Congressman Rodney Davis usually does a good job of sounding vaguely moderate, even when he's pursuing extremely conservative policies, so I'm a little surprised to see him co-author an energy editorial in a Champaign newspaper with his mentor, former boss, and national punchline for anti-science extremism, John Shimkus.
Shimkus and Davis joined forces for an editorial to let you know they oppose new carbon regulation proposed by Obama's EPA because it may result in rate increases. They neglect to mention their record of supporting large rate increases, as long as the money is going to the coal industry.
Shimkus enthusiastically supports the new Prairie State coal plant that resulted in rate increases of 30% or more for municipalities and co-ops that invested in the Peabody project. He continued to brag about his support for Prairie State, claiming it provides "affordable power" and was a "smart investment" even after the hidden costs hit consumers.

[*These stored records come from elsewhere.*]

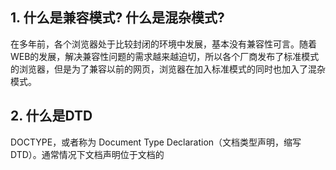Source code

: ## 1. 什么是兼容模式? 什么是混杂模式?

在多年前，各个浏览器处于比较封闭的环境中发展，基本没有兼容性可言。随着WEB的发展，解决兼容性问题的需求越来越迫切，所以各个厂商发布了标准模式的浏览器，但是为了兼容以前的网页，浏览器在加入标准模式的同时也加入了混杂模式。

## 2. 什么是DTD

DOCTYPE，或者称为 Document Type Declaration（文档类型声明，缩写 DTD）。通常情况下文档声明位于文档的
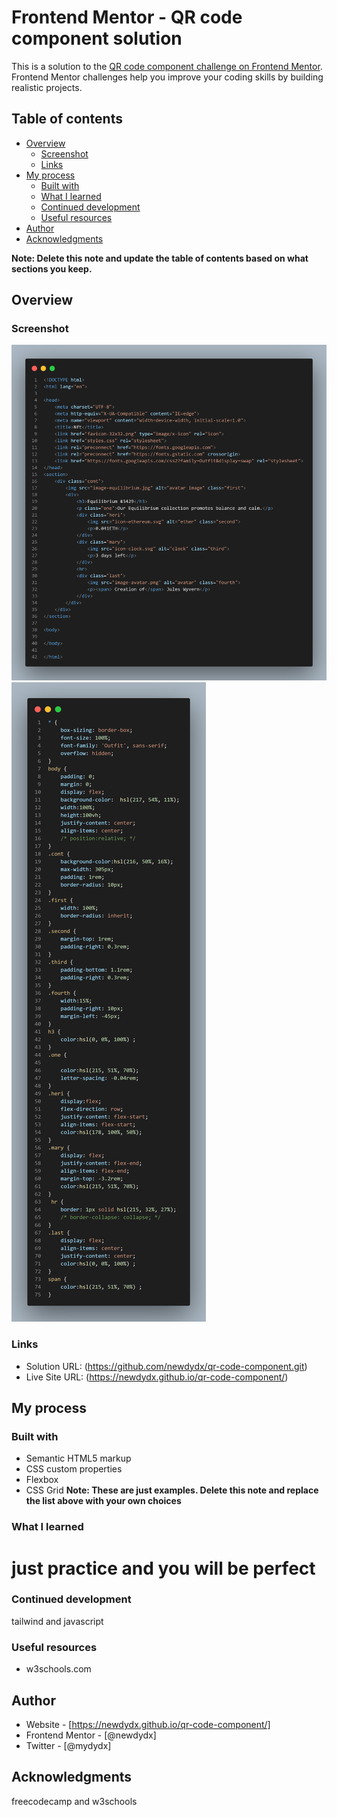# Frontend Mentor - QR code component solution

This is a solution to the [QR code component challenge on Frontend Mentor](https://www.frontendmentor.io/challenges/qr-code-component-iux_sIO_H). Frontend Mentor challenges help you improve your coding skills by building realistic projects. 

## Table of contents

- [Overview](#overview)
  - [Screenshot](#screenshot)
  - [Links](#links)
- [My process](#my-process)
  - [Built with](#built-with)
  - [What I learned](#what-i-learned)
  - [Continued development](#continued-development)
  - [Useful resources](#useful-resources)
- [Author](#author)
- [Acknowledgments](#acknowledgments)

**Note: Delete this note and update the table of contents based on what sections you keep.**

## Overview

### Screenshot

![](/code.png)
![](/code1.png)


### Links

- Solution URL: (https://github.com/newdydx/qr-code-component.git)
- Live Site URL: (https://newdydx.github.io/qr-code-component/)

## My process

### Built with

- Semantic HTML5 markup
- CSS custom properties
- Flexbox
- CSS Grid
**Note: These are just examples. Delete this note and replace the list above with your own choices**

### What I learned


<h1>just practice and you will be perfect</h1>



### Continued development

tailwind and javascript



### Useful resources

- w3schools.com
## Author

- Website - [https://newdydx.github.io/qr-code-component/]
- Frontend Mentor - [@newdydx]
- Twitter - [@mydydx]



## Acknowledgments

freecodecamp and w3schools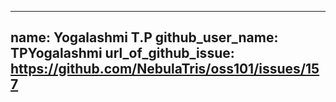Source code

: ------
name: Yogalashmi T.P
github_user_name: TPYogalashmi
url_of_github_issue: https://github.com/NebulaTris/oss101/issues/157
------

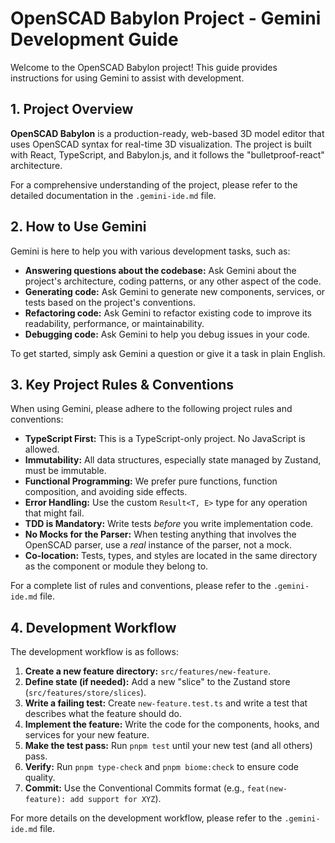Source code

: # OpenSCAD Babylon Project - Gemini Development Guide

Welcome to the OpenSCAD Babylon project! This guide provides instructions for using Gemini to assist with development.

## 1. Project Overview

**OpenSCAD Babylon** is a production-ready, web-based 3D model editor that uses OpenSCAD syntax for real-time 3D visualization. The project is built with React, TypeScript, and Babylon.js, and it follows the "bulletproof-react" architecture.

For a comprehensive understanding of the project, please refer to the detailed documentation in the `.gemini-ide.md` file.

## 2. How to Use Gemini

Gemini is here to help you with various development tasks, such as:

*   **Answering questions about the codebase:** Ask Gemini about the project's architecture, coding patterns, or any other aspect of the code.
*   **Generating code:** Ask Gemini to generate new components, services, or tests based on the project's conventions.
*   **Refactoring code:** Ask Gemini to refactor existing code to improve its readability, performance, or maintainability.
*   **Debugging code:** Ask Gemini to help you debug issues in your code.

To get started, simply ask Gemini a question or give it a task in plain English.

## 3. Key Project Rules & Conventions

When using Gemini, please adhere to the following project rules and conventions:

*   **TypeScript First:** This is a TypeScript-only project. No JavaScript is allowed.
*   **Immutability:** All data structures, especially state managed by Zustand, must be immutable.
*   **Functional Programming:** We prefer pure functions, function composition, and avoiding side effects.
*   **Error Handling:** Use the custom `Result<T, E>` type for any operation that might fail.
*   **TDD is Mandatory:** Write tests *before* you write implementation code.
*   **No Mocks for the Parser:** When testing anything that involves the OpenSCAD parser, use a *real* instance of the parser, not a mock.
*   **Co-location:** Tests, types, and styles are located in the same directory as the component or module they belong to.

For a complete list of rules and conventions, please refer to the `.gemini-ide.md` file.

## 4. Development Workflow

The development workflow is as follows:

1.  **Create a new feature directory:** `src/features/new-feature`.
2.  **Define state (if needed):** Add a new "slice" to the Zustand store (`src/features/store/slices`).
3.  **Write a failing test:** Create `new-feature.test.ts` and write a test that describes what the feature should do.
4.  **Implement the feature:** Write the code for the components, hooks, and services for your new feature.
5.  **Make the test pass:** Run `pnpm test` until your new test (and all others) pass.
6.  **Verify:** Run `pnpm type-check` and `pnpm biome:check` to ensure code quality.
7.  **Commit:** Use the Conventional Commits format (e.g., `feat(new-feature): add support for XYZ`).

For more details on the development workflow, please refer to the `.gemini-ide.md` file.
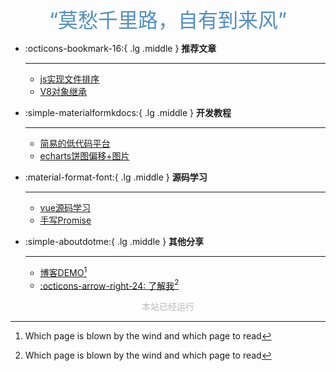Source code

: 

<center><font  color= #518FC1 size=6 class="ml3">“莫愁千里路，自有到来风”</font></center>


<div id="rcorners2" >

<div id="rcorners1" class="date-display">
    <p class="p1"></p>
</div>

<style>
    .date-display {
        color: #4351AF;
    }
</style>
<script defer>
    function format(newDate) {
        const day = newDate.getDay();
        const y = newDate.getFullYear();
        const m = newDate.getMonth() + 1 < 10 ? `0${newDate.getMonth() + 1}` : newDate.getMonth() + 1;
        const d = newDate.getDate() < 10 ? `0${newDate.getDate()}` : newDate.getDate();
        const h = newDate.getHours() < 10 ? `0${newDate.getHours()}` : newDate.getHours();
        const min = newDate.getMinutes() < 10 ? `0${newDate.getMinutes()}` : newDate.getMinutes();
        const s = newDate.getSeconds() < 10 ? `0${newDate.getSeconds()}` : newDate.getSeconds();
        const dict = {1: "一", 2: "二", 3: "三", 4: "四", 5: "五", 6: "六", 0: "天"};
        
        return `${y}年${m}月${d}日 ${h}:${min}:${s} 星期${dict[day]}`;
    }

    const timerId = setInterval(() => {
        const newDate = new Date();
        const p1 = document.querySelector(".p1");
        if (p1) {
            p1.textContent = format(newDate);
        }
    }, 1000);
</script>
</div>

<div class="grid cards" markdown>

-   :octicons-bookmark-16:{ .lg .middle } __推荐文章__

    ---

    - [js实现文件排序](technology/web/js实现文件排序.md)
    - [V8对象继承](study/GoogleV8/third.md)

-   :simple-materialformkdocs:{ .lg .middle } __开发教程__

    ---

    - [简易的低代码平台](technology/web/lowCode/first.md)
    - [echarts饼图偏移+图片](technology/web/echartsPie.md)


-   :material-format-font:{ .lg .middle } __源码学习__

    ---

    - [vue源码学习](sourceCode/vue.md)
    - [手写Promise](study/GoogleV8/13.md)

-   :simple-aboutdotme:{ .lg .middle } __其他分享__

    ---

    - [博客DEMO](products/blog.md)[^see-how-much-I-love-you]
    - [:octicons-arrow-right-24: 了解我](about.md)[^see-how-much-I-love-you]

</div>



[^Knowing-that-loving-you-has-no-ending]:风吹哪页读哪页
[^see-how-much-I-love-you]:Which page is blown by the wind and which page to read

<body>
<font color="#B9B9B9">
  <p style="text-align: center; ">
      <span>本站已经运行</span>
      <span id='box1'></span>
</p>
  <div id="box1"></div>
  <script>
    function timingTime(){
      let start = '2024-11-11 00:00:00'
      let startTime = new Date(start).getTime()
      let currentTime = new Date().getTime()
      let difference = currentTime - startTime
      let m =  Math.floor(difference / (1000))
      let mm = m % 60  // 秒
      let f = Math.floor(m / 60)
      let ff = f % 60 // 分钟
      let s = Math.floor(f/ 60) // 小时
      let ss = s % 24
      let day = Math.floor(s  / 24 ) // 天数
      return day + "天" + ss + "时" + ff + "分" + mm +'秒'
    }
    setInterval(()=>{
      document.getElementById('box1').innerHTML = timingTime()
    },1000)
  </script>
  </font>
</body>



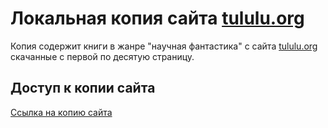 # Локальная копия сайта [tululu.org](https://tululu.org)

Копия содержит книги в жанре "научная фантастика" с сайта [tululu.org](https://tululu.org) скачанные с первой по десятую страницу.

## Доступ к копии сайта
[Ссылка на копию сайта](https://dumbturtle.github.io/layout_5/statics/pages/index1.html)
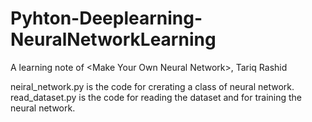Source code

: # Pyhton-Deeplearning-NeuralNetworkLearning
A learning note of &lt;Make Your Own Neural Network>,  Tariq Rashid

neiral_network.py is the code for crerating a class of neural network.
read_dataset.py is the code for reading the dataset and  for training the neural network.

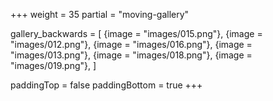 +++
weight = 35
partial = "moving-gallery"

gallery_backwards = [
  {image = "images/015.png"},
  {image = "images/012.png"},
  {image = "images/016.png"},
  {image = "images/013.png"},
  {image = "images/018.png"},
  {image = "images/019.png"},
]


paddingTop = false
paddingBottom = true
+++
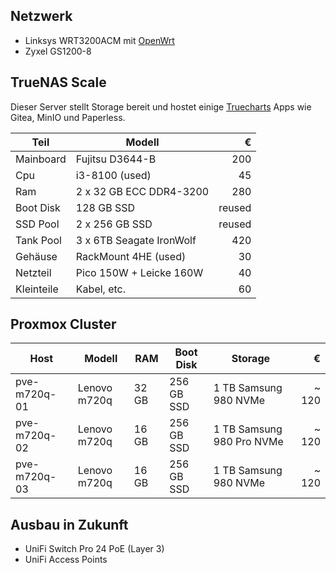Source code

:
## Netzwerk

* Linksys WRT3200ACM mit [OpenWrt](https://openwrt.org)
* Zyxel GS1200-8

## TrueNAS Scale

Dieser Server stellt Storage bereit und hostet einige [Truecharts](https://truecharts.org) Apps wie Gitea, MinIO und Paperless.

| Teil       | Modell                   |      € |
|------------|--------------------------|-------:|
| Mainboard  | Fujitsu D3644-B          |    200 |
| Cpu        | i3-8100 (used)           |     45 |
| Ram        | 2 x 32 GB ECC DDR4-3200  |    280 |
| Boot Disk  | 128 GB SSD               | reused |
| SSD Pool   | 2 x 256 GB SSD           | reused |
| Tank Pool  | 3 x 6TB Seagate IronWolf |    420 |
| Gehäuse    | RackMount 4HE (used)     |     30 |
| Netzteil   | Pico 150W + Leicke 160W  |     40 |
| Kleinteile | Kabel, etc.              |     60 |

## Proxmox Cluster

| Host         | Modell       | RAM   | Boot Disk  | Storage                   |     € |
|--------------|--------------|-------|------------|---------------------------|------:|
| pve-m720q-01 | Lenovo m720q | 32 GB | 256 GB SSD | 1 TB Samsung 980 NVMe     | ~ 120 |
| pve-m720q-02 | Lenovo m720q | 16 GB | 256 GB SSD | 1 TB Samsung 980 Pro NVMe | ~ 120 |
| pve-m720q-03 | Lenovo m720q | 16 GB | 256 GB SSD | 1 TB Samsung 980 NVMe     | ~ 120 |

## Ausbau in Zukunft

* UniFi Switch Pro 24 PoE (Layer 3)
* UniFi Access Points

Wind power would have been a safer investment to keep rates low. Rate increases for a coal plant earned praise from Shimkus despite his opposition to the supposed "job-killing" rate increases that might be caused by EPA protecting human health.
Shimkus and Davis both lobbied extensively for Tenaska's coal plant proposed in Taylorville, Illinois. They requested federal support from the same energy loan program they attacked when it financed Solyndra. The loan program is good for coal, bad for solar, according to Davis and Shimkus.
Tenaska admitted their coal plant would raise electric rates, which is why their bill to mandate hikes was opposed by the Illinois Chamber of Commerce. An Illinois Commerce Commission study found that the plant's energy prices would be significantly above the market rate for both wind and nuclear power. Davis and Shimkus continued their support of the plant, despite knowing it would raise rates.
Davis and Shimkus remain perfectly consistent. Rate increases and taxpayer subsidies are good for coal, and bad for clean energy.
It's also interesting to note that Davis continued his dance of questioning (but not explicitly denying) the scientific consensus that man-made pollutants are driving the climate crisis. The Davis/Shimkus line that "temperatures rise and fall over time" is an obvious reference to the natural cycles argument used by climate change deniers. They don't acknowledge that the coal industry is the top source of man-made pollutants leading to climate change impacts on the regional economy, such as interrupting river barge traffic and deterioration of Illinois cropland.
A major goal of climate change denier groups is to spread just enough doubt about man-made pollutants causing the problem that the public will hesitate to support policies that could lead to rate increases. Davis' strategy of focusing on potential rate increases while treating the science as an unsettled question is copy and pasted from the Exxon/Koch Brothers playbook.
Davis objected last month when the League of Conservation Voters ran an ad calling out his pattern of refusing to acknowledge the scientific consensus. His spokesperson complained that Davis was taken out of context when he repeated the claim made in a discredited article that climate change stopped 16 years ago. But, he still didn't say Davis disagreed with the misleading statement he chose to bring up, and now he's back to spreading natural cycles nonsense. Clearly, the LCV ad accurately reflects Davis' position as a denier, despite his spokesperson's attempt to nitpick inconsequential details of how it was worded.
Rodney Davis knows that a majority of the 13th Congressional district won't support an anti-science zealot like his mentor, John Shimkus. He also knows the Republican base demands the Tea Party position of denying climate change. I'm curious to see how long Davis can continue walking this tightrope without giving a plain answer on where he stands.